Möchten ist eigentlich die alte Vergangenheitsform von mögen. Im Laufe der Zeit hat sich möchten jedoch zu einem selbstständigen Modalverb entwickelt, das eine etwas andere Bedeutung hat als mögen:

Maria mag rote Rosen. = Maria findet rote Rosen schön und freut sich, wenn sie welche bekommt.

Maria möchte rote Rosen. =  Maria wünscht (sich) rote Rosen.

Wie die Modalverben im Deutschen konjugiert werden

Das Modalverb und das Vollverb treten in einem Satz meist gemeinsam auf und bilden zusammen das Prädikat dieses Satzes. Das Vollverb wird dabei im Infinitiv, also in seiner Grundform, verwendet und am Ende des Satzes positioniert. Das Modalverb wird gebeugt und drückt so die Person und die Anzahl aus. Es steht im Satz an der zweiten Stelle.

Wie alle anderen Verben können auch Modalverben verschiedene Zeitformen bilden und das Geschehen dadurch der Gegenwart, der Vergangenheit oder der Zukunft zuordnen:

·         Das Präsens setzt sich aus dem gebeugten Modalverb und dem Infinitiv des Vollverbs zusammen: Ich muss am Wochenende wegfahren. Du kannst den Termin absagen. Er darf sich nicht wundern. Sie wollen uns ein anderes Mal besuchen.

 

·         Für die Vergangenheit gibt es drei mögliche Zeitformen. Die erste Zeitform ist das Perfekt, das aus haben als Hilfsverb in der gebeugten Form sowie dem Vollverb und dem Modalverb im Infinitiv gebildet wird: Ich habe am Wochenende wegfahren müssen.

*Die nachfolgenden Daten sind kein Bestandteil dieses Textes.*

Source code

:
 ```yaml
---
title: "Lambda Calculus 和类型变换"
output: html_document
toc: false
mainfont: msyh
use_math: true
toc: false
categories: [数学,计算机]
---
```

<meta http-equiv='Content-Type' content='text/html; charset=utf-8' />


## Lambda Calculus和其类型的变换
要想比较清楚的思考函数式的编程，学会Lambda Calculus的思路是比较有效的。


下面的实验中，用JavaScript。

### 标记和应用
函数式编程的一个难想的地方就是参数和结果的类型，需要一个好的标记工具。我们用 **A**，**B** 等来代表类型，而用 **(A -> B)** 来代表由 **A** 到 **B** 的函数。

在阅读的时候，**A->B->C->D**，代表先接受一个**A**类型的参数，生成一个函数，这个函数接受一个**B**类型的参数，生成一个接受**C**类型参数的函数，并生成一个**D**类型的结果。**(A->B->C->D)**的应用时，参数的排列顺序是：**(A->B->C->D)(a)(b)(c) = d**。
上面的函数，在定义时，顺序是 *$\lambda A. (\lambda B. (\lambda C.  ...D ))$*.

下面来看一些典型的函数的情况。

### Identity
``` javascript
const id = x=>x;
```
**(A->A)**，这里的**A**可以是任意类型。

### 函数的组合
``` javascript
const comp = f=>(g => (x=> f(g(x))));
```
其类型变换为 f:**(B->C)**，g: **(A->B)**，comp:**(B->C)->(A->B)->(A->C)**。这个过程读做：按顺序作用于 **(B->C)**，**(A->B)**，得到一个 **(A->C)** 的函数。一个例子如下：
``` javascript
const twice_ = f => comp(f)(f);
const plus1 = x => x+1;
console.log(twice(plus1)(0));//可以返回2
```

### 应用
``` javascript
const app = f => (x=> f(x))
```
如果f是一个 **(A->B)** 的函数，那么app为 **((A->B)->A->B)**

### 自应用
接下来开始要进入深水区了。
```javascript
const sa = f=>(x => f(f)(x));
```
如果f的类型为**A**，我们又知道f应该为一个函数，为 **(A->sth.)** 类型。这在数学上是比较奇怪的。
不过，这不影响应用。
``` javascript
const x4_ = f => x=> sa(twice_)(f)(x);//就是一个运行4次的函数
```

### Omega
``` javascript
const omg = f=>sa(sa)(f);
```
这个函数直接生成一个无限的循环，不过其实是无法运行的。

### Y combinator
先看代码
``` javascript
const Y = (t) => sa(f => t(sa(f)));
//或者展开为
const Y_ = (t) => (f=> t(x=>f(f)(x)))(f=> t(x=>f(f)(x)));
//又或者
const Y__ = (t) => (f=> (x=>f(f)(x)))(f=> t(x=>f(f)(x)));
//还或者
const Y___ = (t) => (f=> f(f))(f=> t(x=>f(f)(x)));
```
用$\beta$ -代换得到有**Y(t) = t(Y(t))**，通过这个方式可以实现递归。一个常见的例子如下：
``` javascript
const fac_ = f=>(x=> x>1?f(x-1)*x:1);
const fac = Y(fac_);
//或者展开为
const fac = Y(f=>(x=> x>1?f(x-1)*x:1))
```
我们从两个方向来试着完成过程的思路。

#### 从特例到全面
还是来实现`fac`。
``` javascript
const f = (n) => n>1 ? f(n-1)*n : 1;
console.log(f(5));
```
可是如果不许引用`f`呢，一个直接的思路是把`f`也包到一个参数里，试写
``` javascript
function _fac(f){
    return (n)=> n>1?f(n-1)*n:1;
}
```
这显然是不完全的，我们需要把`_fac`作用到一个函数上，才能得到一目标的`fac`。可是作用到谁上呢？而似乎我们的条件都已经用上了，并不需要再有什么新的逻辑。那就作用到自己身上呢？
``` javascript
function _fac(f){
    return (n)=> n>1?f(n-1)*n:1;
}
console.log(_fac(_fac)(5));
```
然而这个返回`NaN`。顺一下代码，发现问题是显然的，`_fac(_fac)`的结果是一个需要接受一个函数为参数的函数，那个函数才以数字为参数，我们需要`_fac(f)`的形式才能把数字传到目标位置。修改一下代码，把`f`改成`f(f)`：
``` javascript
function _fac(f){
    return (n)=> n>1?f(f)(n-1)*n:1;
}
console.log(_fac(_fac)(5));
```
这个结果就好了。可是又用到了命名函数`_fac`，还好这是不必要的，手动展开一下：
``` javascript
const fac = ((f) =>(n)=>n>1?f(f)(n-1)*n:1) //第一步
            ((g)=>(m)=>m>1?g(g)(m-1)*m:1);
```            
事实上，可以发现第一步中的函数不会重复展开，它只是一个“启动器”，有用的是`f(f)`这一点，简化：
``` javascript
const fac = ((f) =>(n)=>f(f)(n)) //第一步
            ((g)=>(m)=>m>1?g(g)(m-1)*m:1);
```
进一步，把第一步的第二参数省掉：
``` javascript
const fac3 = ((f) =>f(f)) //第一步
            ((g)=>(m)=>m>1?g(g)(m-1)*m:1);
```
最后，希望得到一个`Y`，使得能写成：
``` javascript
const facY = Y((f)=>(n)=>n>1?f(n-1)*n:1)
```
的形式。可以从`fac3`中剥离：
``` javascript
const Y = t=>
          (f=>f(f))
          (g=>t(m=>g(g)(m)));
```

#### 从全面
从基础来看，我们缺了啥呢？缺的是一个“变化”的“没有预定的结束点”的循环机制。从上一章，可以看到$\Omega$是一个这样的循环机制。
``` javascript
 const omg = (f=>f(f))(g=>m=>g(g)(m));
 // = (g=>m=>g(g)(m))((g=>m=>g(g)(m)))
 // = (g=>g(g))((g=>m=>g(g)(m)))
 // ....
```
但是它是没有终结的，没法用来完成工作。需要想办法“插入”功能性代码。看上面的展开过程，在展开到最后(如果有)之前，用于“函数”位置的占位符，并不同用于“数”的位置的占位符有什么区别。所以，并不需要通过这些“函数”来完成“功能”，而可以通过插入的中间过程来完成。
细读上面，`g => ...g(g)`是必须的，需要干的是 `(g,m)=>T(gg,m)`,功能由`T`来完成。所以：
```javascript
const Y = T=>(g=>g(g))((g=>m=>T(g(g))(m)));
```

Du hast den Termin absagen können. Er hat sich nicht wundern dürfen. Sie haben uns ein anderes Mal besuchen wollen. Die zweite Zeitform ist das Plusquamperfekt. Das Plusquamperfekt wird ähnlich gebildet wie das Perfekt, nur wird das Hilfsverb haben im Präteritum verwendet: Ich hatte am Wochenende wegfahren müssen. Du hattest den Termin absagen können. Er hatte sich nicht wundern dürfen. Sie hatten uns ein anderes Mal besuchen wollen. Das Perfekt und das Plusquamperfekt klingen jedoch ein wenig umständlich.

Deshalb wird meist das Präteritum verwendet, wenn die Vergangenheit ausgedrückt werden soll. Gebildet wird das Präteritum, indem das Modalverb in der jeweiligen Personalform ins Präteritum gesetzt und durch den Infinitiv des Vollverbs ergänzt wird: Ich musste am Wochenende wegfahren. Du konntest den Termin absagen. Er durfte sich nicht wundern. Sie wollten uns ein anderes Mal besuchen.

 

·         Um die Zukunft ausdrücken, werden wieder das Vollverb und das Modalverb im Infinitiv verwendet, während werden als Hilfsverb die Person und die Anzahl angezeigt: Ich werde am Wochenende wegfahren müssen. Du wirst den Termin absagen können. Er wird sich nicht wundern dürfen. Sie werden uns ein anderes Mal besuchen wollen.

 

Normalerweise treten das Vollverb und das Modalverb zusammen auf. Ist der Zusammenhang klar oder die Situation eindeutig, reicht es aber manchmal auch aus, nur das Modalverb zu verwenden. Das weggelassene Vollverb kann in diesem Fall in Gedanken hinzugefügt werden:

Ich muss das hier noch fertig machen. Erst dann kann ich nach Hause (gehen).

Er möchte gerne einen Kaffee (trinken).

Sie hat Süßigkeiten gegessen, obwohl sie das nicht (tun) durfte.